Hello,
This patch series adds support for:
- Two new C-language-level attributes that allow to associate (to
"annotate" or
to "tag") particular declarations and types with arbitrary
strings. As
explained below, this is intended to be used to, for example,
characterize
certain pointer types.
- The conveyance of that information in the DWARF output in the form
of a new
DIE: DW_TAG_GNU_annotation.
- The conveyance of that information in the BTF output in the form
of two new
kinds of BTF objects: BTF_KIND_DECL_TAG and BTF_KIND_TYPE_TAG.
All of these facilities are being added to the eBPF ecosystem, and
support for
them exists in some form in LLVM.
Purpose
=======
1) Addition of C-family language constructs (attributes) to specify
free-text
tags on certain language elements, such as struct fields.
The purpose of these annotations is to provide additional
information about
types, variables, and function parameters of interest to the
kernel.
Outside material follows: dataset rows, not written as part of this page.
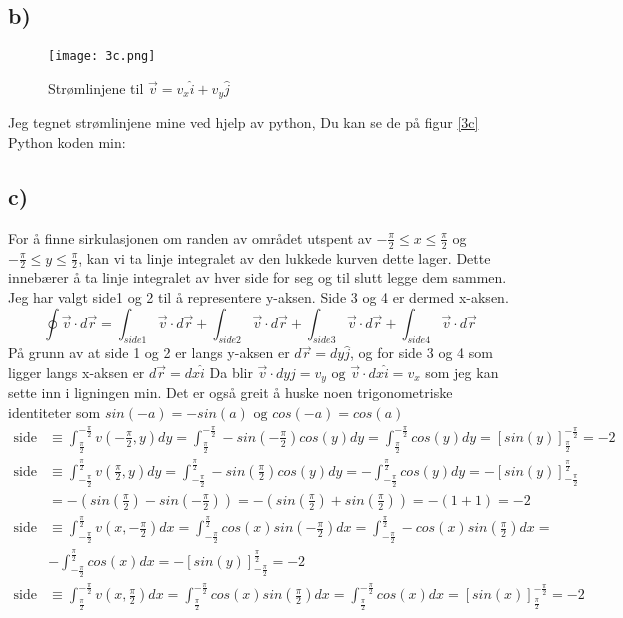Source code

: \documentclass[a4paper,12pt,norsk]{article}
\begin{document}
\subsection{b)}
\begin{figure}[h!]
\texttt{[image: 3c.png]} 
\caption{Strømlinjene til $\vec{v} = v_x\hat{i} + v_y\hat{j}$}
\label{3c}
\end{figure}
Jeg tegnet strømlinjene mine ved hjelp av python, Du kan se de på figur \vref{3c}\\
Python koden min:


\subsection{c)}
For å finne sirkulasjonen om randen av området utspent av $-\frac{\pi}{2} \leq x \leq \frac{\pi}{2}$ og $-\frac{\pi}{2} \leq y \leq \frac{\pi}{2}$, kan vi ta linje integralet av den lukkede kurven dette lager. Dette innebærer å ta linje integralet av hver side for seg og til slutt legge dem sammen. Jeg har valgt side1 og 2 til å representere y-aksen. Side 3 og 4 er dermed x-aksen.
$$\oint \vec{v} \cdot d\vec{r} = \int_{side1} \vec{v} \cdot d\vec{r} + \int_{side2} \vec{v} \cdot d\vec{r} + \int_{side3} \vec{v} \cdot d\vec{r} + \int_{side4} \vec{v} \cdot d\vec{r}$$
På grunn av at side 1 og 2 er langs y-aksen er $d\vec{r} = dy\hat{j}$, og for side 3 og 4 som ligger langs x-aksen er $d\vec{r} = dx\hat{i}$ Da blir $\vec{v} \cdot dy\hat{j} = v_y \textrm{ og } \vec{v} \cdot dx\hat{i} = v_x$ som jeg kan sette inn i ligningen min. Det er også greit å huske noen trigonometriske identiteter som $sin(-a) = -sin(a) \textrm{ og } cos(-a) = cos(a)$
\begin{align*}
\text{side 1.} &\equiv  \int_{\frac{\pi}{2}}^{-\frac{\pi}{2}} v(-\frac{\pi}{2},y) dy = \int_{\frac{\pi}{2}}^{-\frac{\pi}{2}} -sin(-\frac{\pi}{2})cos(y)dy = \int_{\frac{\pi}{2}}^{-\frac{\pi}{2}} cos(y)dy = [sin(y)]_{\frac{\pi}{2}}^{-\frac{\pi}{2}} = -2\\
\text{side 2.} &\equiv  \int_{-\frac{\pi}{2}}^{\frac{\pi}{2}} v(\frac{\pi}{2},y) dy = \int_{-\frac{\pi}{2}}^{\frac{\pi}{2}} -sin(\frac{\pi}{2})cos(y)dy = -\int_{-\frac{\pi}{2}}^{\frac{\pi}{2}}cos(y)dy = -[sin(y)]_{-\frac{\pi}{2}}^{\frac{\pi}{2}} \\ &= -(sin(\frac{\pi}{2}) - sin(-\frac{\pi}{2})) = - (sin(\frac{\pi}{2}) + sin(\frac{\pi}{2})) = -(1+1) = -2\\
\text{side 3.} &\equiv  \int_{-\frac{\pi}{2}}^{\frac{\pi}{2}} v(x,-\frac{\pi}{2}) dx = \int_{-\frac{\pi}{2}}^{\frac{\pi}{2}} cos(x)sin(-\frac{\pi}{2})dx =  \int_{-\frac{\pi}{2}}^{\frac{\pi}{2}} -cos(x)sin(\frac{\pi}{2})dx = \\
&- \int_{-\frac{\pi}{2}}^{\frac{\pi}{2}} cos(x)dx = -[sin(y)]_{-\frac{\pi}{2}}^{\frac{\pi}{2}} = -2\\
\text{side 4.} &\equiv  \int_{\frac{\pi}{2}}^{-\frac{\pi}{2}} v(x,\frac{\pi}{2}) dx = \int_{\frac{\pi}{2}}^{-\frac{\pi}{2}} cos(x)sin(\frac{\pi}{2})dx = \int_{\frac{\pi}{2}}^{-\frac{\pi}{2}} cos(x)dx = [sin(x)]_{\frac{\pi}{2}}^{-\frac{\pi}{2}} = -2\\
\end{align*}
\end{document}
A
driving use case is to tag pointer types within the linux
kernel and eBPF
programs with additional semantic information, such as
'__user' or '__rcu'.
For example, consider the linux kernel function do_execve with
the
following declaration:
static int do_execve(struct filename *filename,
const char __user *const __user *__argv,
const char __user *const __user *__envp);
Here, __user could be defined with these annotations to record
semantic
information about the pointer parameters (e.g., they are
user-provided) in
DWARF and BTF information. Other kernel facilites such as the
eBPF verifier
can read the tags and make use of the information.
2) Conveying the tags in the generated DWARF debug info.
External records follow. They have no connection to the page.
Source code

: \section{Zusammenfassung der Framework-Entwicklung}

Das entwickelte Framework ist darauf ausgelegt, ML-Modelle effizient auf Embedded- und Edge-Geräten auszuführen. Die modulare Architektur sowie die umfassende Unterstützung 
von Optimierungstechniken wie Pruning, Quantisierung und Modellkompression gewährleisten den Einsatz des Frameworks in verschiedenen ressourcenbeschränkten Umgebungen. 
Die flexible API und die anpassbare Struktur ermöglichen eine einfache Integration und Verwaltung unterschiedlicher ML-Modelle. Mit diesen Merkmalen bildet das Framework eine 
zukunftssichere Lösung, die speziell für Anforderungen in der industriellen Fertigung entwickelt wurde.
The main motivation for emitting the tags in DWARF is that the
Linux kernel
generates its BTF information via pahole, using DWARF as a
source:
+--------+ BTF BTF +----------+
| pahole |-------> vmlinux.btf ------->| verifier |
+--------+ +----------+
^ ^
| |
DWARF | BTF |
| |
vmlinux +-------------+
module1.ko | BPF program |
module2.ko +-------------+
...
This is because:
a) Unlike GCC, LLVM will only generate BTF for BPF programs.
b) GCC can generate BTF for whatever target with -gbtf, but
there is no
support for linking/deduplicating BTF in the linker.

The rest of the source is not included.